Why John came (Luke 3:4-20) – John the Baptist was a voice “crying in the wilderness(Is.40:1-5; Luke 3:4; Jn.1:23). Spiritually speaking, the nation of Israel was living in a state of unbelief and twisted spiritual reality. The people desperately needed to hear a voice from God, and John was that faithful voice. It was John’s work to prepare the nation for the Messiah and then present the Messiah to them. John is compared to an axeman cutting down trees that down bear fruit (Luke 3:9) or a farmer who burns useless chaff (Luke 3:17). Many Jews of the time thought they were destined for heaven simply because they were descended from Abraham. In Luke 3:7, John depicts the crowds as snakes.

John the Baptist also was a teacher. He taught people to live their new faith (Luke 3:10-14). He told them not to be selfish, but to share their blessings with other people. Tax collectors were told by John to do their work honestly. Soldiers were to stop using their jobs for personal gain. John clearly stated that Jesus was “the Lord” (Luke 3:4) and the Son of God (Jn.1:34)

Witness 2 & 3 – The Father and the Spirit

Jesus comes to John the Baptist, and presents himself for baptism. John at first refuses to do it (Mt.3:13-15). He knew that Jesus of Nazareth was the perfect Son of God who had no need to repent of sin.

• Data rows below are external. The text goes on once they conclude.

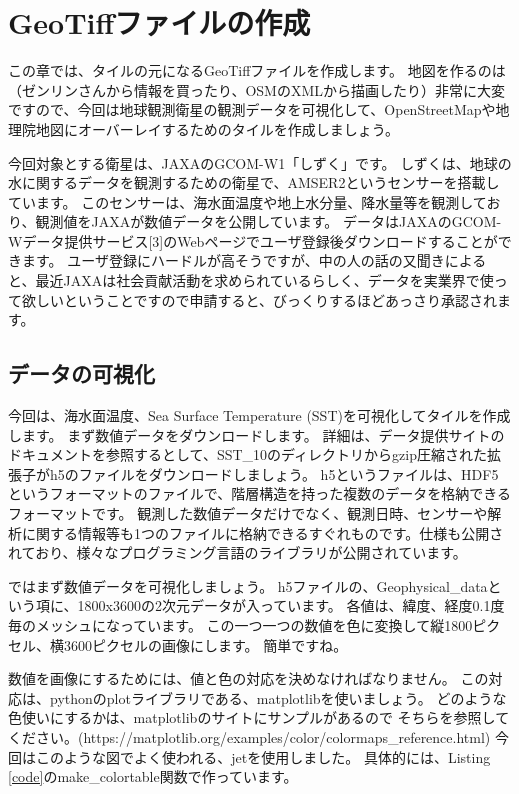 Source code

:\chapter*{GeoTiffファイルの作成}

この章では、タイルの元になるGeoTiffファイルを作成します。
地図を作るのは（ゼンリンさんから情報を買ったり、OSMのXMLから描画したり）非常に大変ですので、今回は地球観測衛星の観測データを可視化して、OpenStreetMapや地理院地図にオーバーレイするためのタイルを作成しましょう。

今回対象とする衛星は、JAXAのGCOM-W1「しずく」です。
しずくは、地球の水に関するデータを観測するための衛星で、AMSER2というセンサーを搭載しています。
このセンサーは、海水面温度や地上水分量、降水量等を観測しており、観測値をJAXAが数値データを公開しています。
データはJAXAのGCOM-Wデータ提供サービス[3]のWebページでユーザ登録後ダウンロードすることができます。
ユーザ登録にハードルが高そうですが、中の人の話の又聞きによると、最近JAXAは社会貢献活動を求められているらしく、データを実業界で使って欲しいということですので申請すると、びっくりするほどあっさり承認されます。

\section*{データの可視化}
今回は、海水面温度、Sea Surface Temperature (SST)を可視化してタイルを作成します。
まず数値データをダウンロードします。
詳細は、データ提供サイトのドキュメントを参照するとして、SST\_10のディレクトリからgzip圧縮された拡張子がh5のファイルをダウンロードしましょう。
h5というファイルは、HDF5というフォーマットのファイルで、階層構造を持った複数のデータを格納できるフォーマットです。
観測した数値データだけでなく、観測日時、センサーや解析に関する情報等も1つのファイルに格納できるすぐれものです。仕様も公開されており、様々なプログラミング言語のライブラリが公開されています。

ではまず数値データを可視化しましょう。
h5ファイルの、Geophysical\_dataという項に、1800x3600の2次元データが入っています。
各値は、緯度、経度0.1度毎のメッシュになっています。
この一つ一つの数値を色に変換して縦1800ピクセル、横3600ピクセルの画像にします。
簡単ですね。

数値を画像にするためには、値と色の対応を決めなければなりません。
この対応は、pythonのplotライブラリである、matplotlibを使いましょう。
どのような色使いにするかは、matplotlibのサイトにサンプルがあるので
そちらを参照してください。(https://matplotlib.org/examples/color/colormaps\_reference.html) 今回はこのような図でよく使われる、jetを使用しました。
具体的には、Listing \ref{code}のmake\_colortable関数で作っています。


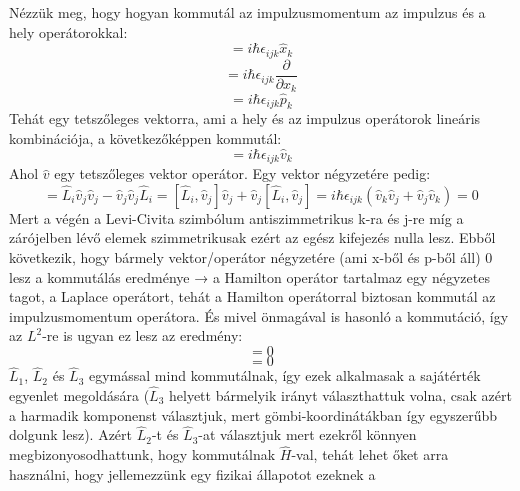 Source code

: \documentclass[a4paper,12pt]{article}
\begin{document}
Nézzük meg, hogy hogyan kommutál az impulzusmomentum az impulzus és a hely operátorokkal:
\begin{equation}
    [\hat{L}_i, \hat{x}_j] = i \hbar \epsilon_{ijk} \hat{x}_k
\end{equation}
\begin{equation}
    [\hat{L}_i, \frac{\partial}{\partial x_j}] = i \hbar \epsilon_{ijk} \frac{\partial}{\partial x_k}
\end{equation}
\begin{equation}
    [\hat{L}_i, \hat{p}_j] = i \hbar \epsilon_{ijk} \hat{p}_k
\end{equation}
Tehát egy tetszőleges vektorra, ami a hely és az impulzus operátorok lineáris kombinációja, a következőképpen kommutál:
\begin{equation}
    [\hat{L}_i, \hat{v}_j] = i \hbar \epsilon_{ijk} \hat{v}_k
\end{equation}
Ahol $\hat{v}$ egy tetszőleges vektor operátor. Egy vektor négyzetére pedig:
\begin{equation}
    [\hat{L}_i, \hat{v}^2_j] = \hat{L}_i \hat{v}_j \hat{v}_j - \hat{v}_j \hat{v}_j \hat{L}_i = [\hat{L}_i, \hat{v}_j] \hat{v}_j + \hat{v}_j [\hat{L}_i, \hat{v}_j] = i \hbar \epsilon_{ijk} (\hat{v}_k \hat{v}_j + \hat{v}_j \hat{v}_k) = 0
\end{equation}
Mert a végén a Levi-Civita szimbólum antiszimmetrikus k-ra és j-re míg a zárójelben lévő elemek szimmetrikusak ezért az egész kifejezés nulla lesz. 
Ebből következik, hogy bármely vektor/operátor négyzetére (ami x-ből és p-ből áll) 0 lesz a kommutálás eredménye → a Hamilton operátor tartalmaz
egy négyzetes tagot, a Laplace operátort, tehát a Hamilton operátorral biztosan kommutál az impulzusmomentum operátora. És mivel önmagával
is hasonló a kommutáció, így az $L^2$-re is ugyan ez lesz az eredmény:
\begin{equation}
    [\hat{H}, \hat{L}_i] = 0
\end{equation}
\begin{equation}
    [\hat{L}_i, \hat{L}^2] = 0
\end{equation}
$\hat{L}_1$, $\hat{L}_2$ és $\hat{L}_3$ egymással mind kommutálnak, így ezek alkalmasak a sajátérték egyenlet megoldására ($\hat{L}_3$ helyett bármelyik irányt választhattuk volna, csak
azért a harmadik komponenst választjuk, mert gömbi-koordinátákban így egyszerűbb dolgunk lesz). Azért $\hat{L}_2$-t és $\hat{L}_3$-at választjuk mert ezekről könnyen
megbizonyosodhattunk, hogy kommutálnak $\hat{H}$-val, tehát lehet őket arra használni, hogy jellemezzünk egy fizikai állapotot ezeknek a
\end{document}
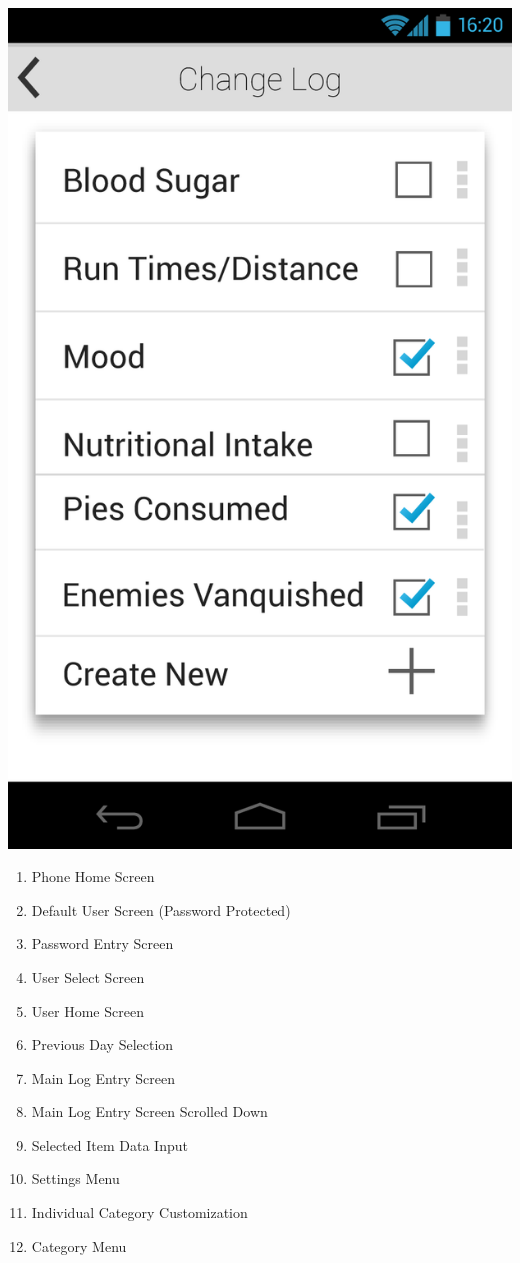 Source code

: \documentclass[pdftex,12pt,a4paper]{report}
\begin{document}
\includegraphics[scale=0.18]{Screens/05-Change-Log--Null.png}
\begin{enumerate}
\item{Phone Home Screen}
\item{Default User Screen (Password Protected)}
\item{Password Entry Screen}
\item{User Select Screen}
\item{User Home Screen}
\item{Previous Day Selection}
\item{Main Log Entry Screen}
\item{Main Log Entry Screen Scrolled Down}
\item{Selected Item Data Input}
\item{Settings Menu}
\item{Individual Category Customization}
\item{Category Menu}
\end{enumerate}
\end{document}
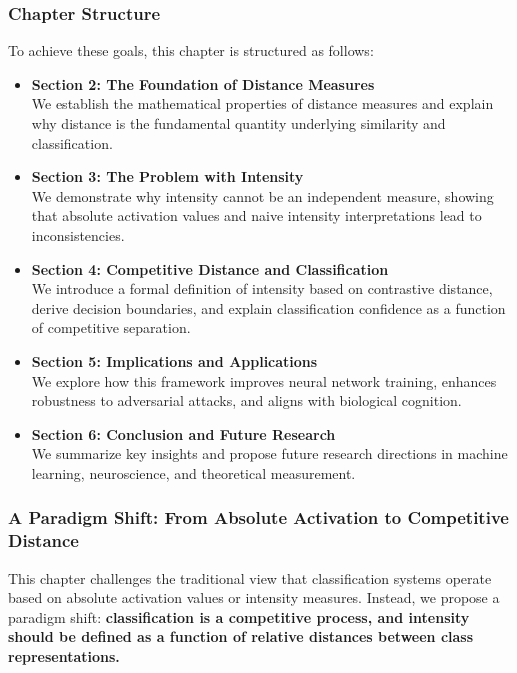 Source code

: \documentclass[12pt]{article}
\begin{document}
\subsubsection{Chapter Structure}

To achieve these goals, this chapter is structured as follows:

\begin{itemize}
    \item \textbf{Section 2: The Foundation of Distance Measures} \\
    We establish the mathematical properties of distance measures and explain why distance is the fundamental quantity underlying similarity and classification.
    \item \textbf{Section 3: The Problem with Intensity} \\
    We demonstrate why intensity cannot be an independent measure, showing that absolute activation values and naive intensity interpretations lead to inconsistencies.
    \item \textbf{Section 4: Competitive Distance and Classification} \\
    We introduce a formal definition of intensity based on contrastive distance, derive decision boundaries, and explain classification confidence as a function of competitive separation.
    \item \textbf{Section 5: Implications and Applications} \\
    We explore how this framework improves neural network training, enhances robustness to adversarial attacks, and aligns with biological cognition.
    \item \textbf{Section 6: Conclusion and Future Research} \\
    We summarize key insights and propose future research directions in machine learning, neuroscience, and theoretical measurement.
\end{itemize}

\subsubsection{A Paradigm Shift: From Absolute Activation to Competitive Distance}

This chapter challenges the traditional view that classification systems operate based on absolute activation values or intensity measures. Instead, we propose a paradigm shift: \textbf{classification is a competitive process, and intensity should be defined as a function of relative distances between class representations.}
\end{document}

Through his baptism, he identified with all sinners that he came to save. We have seen already that it is the start of his public ministry (Acts 1:21-22, 10:37-38). But why did Jesus get baptized? In replying to John’s initial refusal to baptize him, Jesus said “…it is proper for us to do this to fulfil all righteousness” (Mt.3:15). This looks forward to the cross, because it is only through the baptism of suffering that Jesus endured on the cross, that God is able to fulfil all righteousness. The “us” referred to means Father, Son and Spirit. When Jesus came up from the water, the Father spoke from heaven and identified Him as the beloved Son of God, and the Spirit visibly came upon Jesus in the form of a dove.

Jesus as the Son of Man 3:23b-38

The genealogy here reminds us that the Son of God was also the Son of Man, born into the world, identifying with the needs and problems of mankind. Through the genealogy, we see down through the generations Jesus’ link to Adam and ultimately God. The phrase “the son of” generally means any remotely connected descendant or ancestor. It is a reminder that Jesus, being Joseph’s legal son was part of a human family, tribe, race and nation. Jesus’ line goes back through the Old Testament from Joseph to King David to Judah, Jacob, Isaac and Abraham, to Methuselah to Noah and Adam. The genealogy, with its link to David, shows Jesus’ right to ascend to David’s throne (Luke 1:32-33). The genealogy shows Jesus’ total human-ness, and because he is linked to Adam, identifies with all humanity and not just Israel. But there is one difference between Jesus and all other humans. In that Luke doesn’t stop the genealogy at Adam, as he would have for all other humans, Luke ultimately leads and links Jesus to being God’s Son.

Son of God (Luke 3:38) – Adam has come into the world bearing the true image of a son of God, but, when Adam disobeyed God, that image was marred and scarred due to sin entering the world. All that is, except Jesus. The voice from God the Father ratified Jesus as the Son of God. Not a son of God as some may claim, but the one and only Son of God. This genealogy points to the unbroken relationship between Jesus and God. Jesus is as Adam was before Adam’s disobedience.

For more to think about please do read Luke 4:1-30. Ask yourself the following questions and see how you respond or react to them.

Q1. What lesson can I learn from the ministry of John the Baptist?

Q2. What link is there between being tempted and doing the work God has give me to do?

Q3. What lessons can I learn Jesus’ rejection at Nazareth?